Problem requirements
Set down, exactly as written, every line from the one containing "different types of" through the end of the listing.

Working data
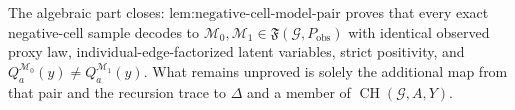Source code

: The algebraic part closes: \(\text{lem:negative-cell-model-pair}\) proves that every exact negative-cell sample decodes to \(\mathcal M_0,\mathcal M_1\in\mathfrak F(\mathcal G,P_{\mathrm{obs}})\) with identical observed proxy law, individual-edge-factorized latent variables, strict positivity, and \(Q_a^{\mathcal M_0}(y)\neq Q_a^{\mathcal M_1}(y)\). What remains unproved is solely the additional map from that pair and the recursion trace to \(\Delta\) and a member of \(\operatorname{CH}(\mathcal G,A,Y)\).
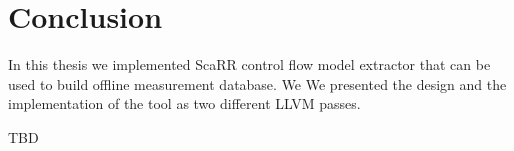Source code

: 
\chapter{Conclusion} %

\label{Chapter7} %

In this thesis we implemented ScaRR control flow model extractor that can be used to build offline measurement database. We We presented the design and the implementation of the tool as two different LLVM passes.

TBD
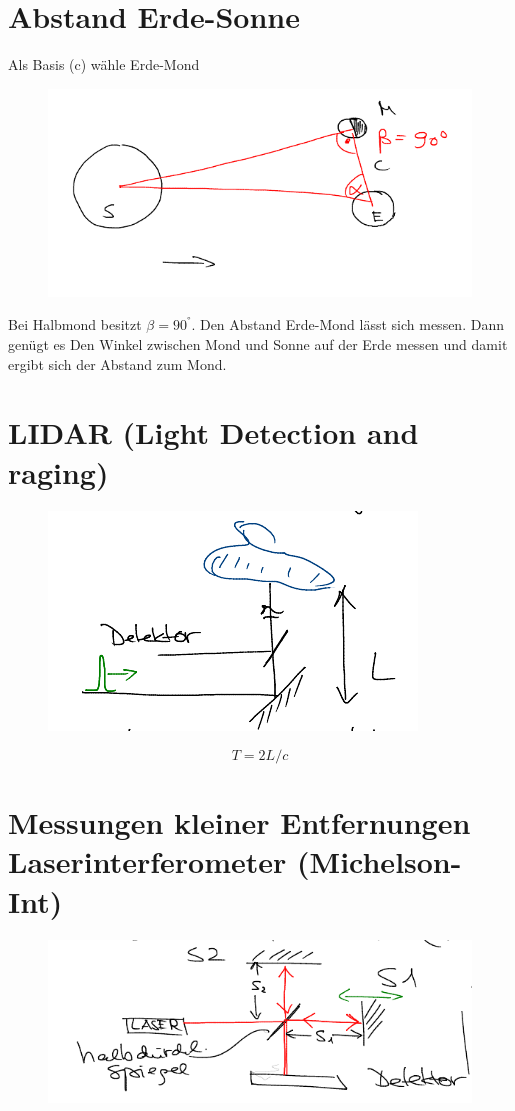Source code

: \documentclass[a4paper,10pt]{scrartcl}
\begin{document}
\begin{enumerate}[a]
\section*{Abstand Erde-Sonne}
Als Basis (c) wähle Erde-Mond
\begin{figure}
 \includegraphics{fig9.png}
\end{figure}
Bei Halbmond besitzt $\beta=90^°$.  Den Abstand Erde-Mond lässt sich messen. Dann genügt es Den Winkel zwischen Mond und Sonne auf der Erde messen und damit ergibt sich der Abstand zum Mond.

\section*{LIDAR (Light Detection and raging)}
\begin{figure}[h]
 \includegraphics{fig10.png}
\end{figure}
\[
T=2L/c
\]

\section*{Messungen kleiner Entfernungen Laserinterferometer (Michelson-Int)}

\begin{figure}[h]
 \includegraphics{fig11.png}
\end{figure}


\end{enumerate}
\end{document}
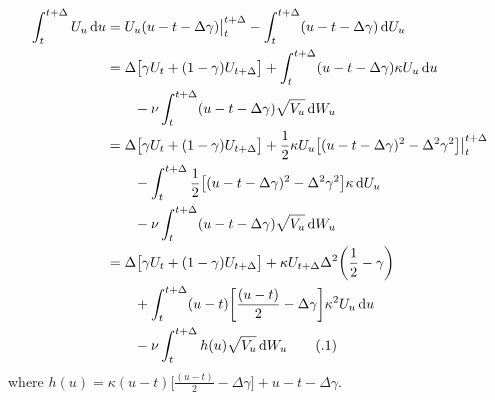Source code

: \documentclass{ws-ijfe}
\newcommand\numberthis{\addtocounter{equation}{1}\tag{\theequation}}
\begin{document}
\begin{align*}
  \int_{t}^{t+\Delta}U_u\,\d u %
   & = U_u(u-t-\Delta\gamma)\big|_t^{t+\Delta}-\int_{t}^{t+\Delta}(u-t-\Delta\gamma)\,\d U_u \\
   & = \Delta\big[\gamma U_t+(1-\gamma ) U_{t+\Delta}\big]+\int_{t}^{t+\Delta}(u-t-\Delta\gamma )\kappa U_u\,\d u\\
   &\quad\quad-\nu\int_{t}^{t+\Delta}(u-t-\Delta\gamma )\sqrt{V_u}\,\d W_u\\%
   & = \Delta\big[\gamma U_t+(1-\gamma ) U_{t+\Delta}\big]+\frac{1}{2}\kappa U_{u}\big[{(u-t-\Delta\gamma )^2}-{\Delta^2\gamma ^2}\big]\big|_t^{t+\Delta}\\
   &\quad\quad- \int_{t}^{t+\Delta}\frac{1}{2}\big[(u-t-\Delta\gamma )^2-\Delta^2\gamma ^2\big] \kappa\,\d U_u\\
   &\quad\quad-\nu\int_{t}^{t+\Delta}(u-t-\Delta\gamma )\sqrt{V_u}\,\d W_u\\
   & = \Delta\big[\gamma U_t+(1-\gamma ) U_{t+\Delta}\big]+\kappa U_{t+\Delta}\Delta^2\bigg(\frac{1}{2}-\gamma \bigg)\\
   &\quad\quad+\int_{t}^{t+\Delta}(u-t)\bigg[\frac{(u-t)}{2}-\Delta\gamma \bigg]\kappa^2U_u\,\d u\\
   &\quad\quad-\nu\int_{t}^{t+\Delta}h(u)\sqrt{V_u}\,\d W_u\numberthis\label{appeqnU_t}
\end{align*}
where $h(u) =\kappa(u-t)\big[\frac{(u-t)}{2}-\Delta\gamma \big]+u-t-\Delta\gamma$.
\end{document}
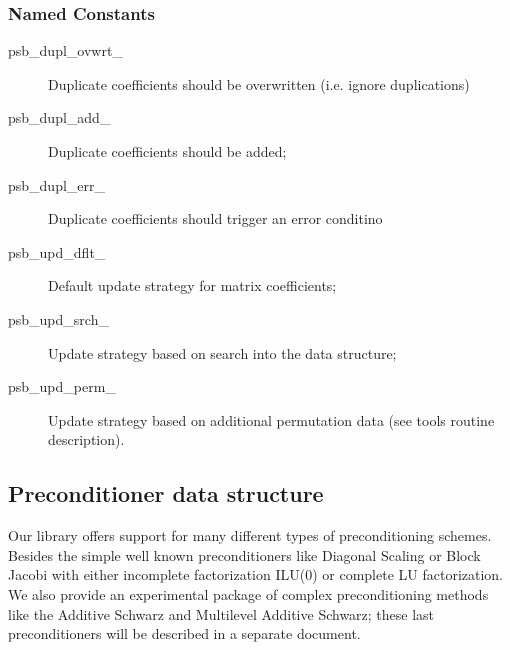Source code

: \subsubsection{Named Constants}
\label{sec:sp_constants}
\begin{description}
\item[psb\_dupl\_ovwrt\_] Duplicate coefficients should be overwritten
  (i.e. ignore duplications)
\item[psb\_dupl\_add\_] Duplicate coefficients should be added;	         
\item[psb\_dupl\_err\_] Duplicate coefficients should trigger an error conditino
\item[psb\_upd\_dflt\_] Default update strategy for matrix coefficients;
\item[psb\_upd\_srch\_] Update strategy based on search into the data structure;
\item[psb\_upd\_perm\_] Update strategy based on additional
  permutation data (see tools routine description).
\end{description}



\subsection{Preconditioner data structure}
\label{sec:prec}
Our library  offers support for  many different types of
preconditioning schemes. Besides the simple well known preconditioners
like Diagonal Scaling or Block Jacobi with either  incomplete
factorization ILU(0) or complete LU factorization.  We also provide an
experimental package of  complex 
preconditioning methods like the Additive Schwarz and Multilevel
Additive Schwarz; these last preconditioners will be described in a
separate document.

Task response
Our library  offers support for  many different types of
preconditioning schemes. Besides the simple well known preconditioners
like Diagonal Scaling or Block Jacobi with either  incomplete
factorization ILU(0) or complete LU factorization.  We also provide an
experimental package of  complex 
preconditioning methods like the Additive Schwarz and Multilevel
Additive Schwarz; these last preconditioners will be described in a
separate document.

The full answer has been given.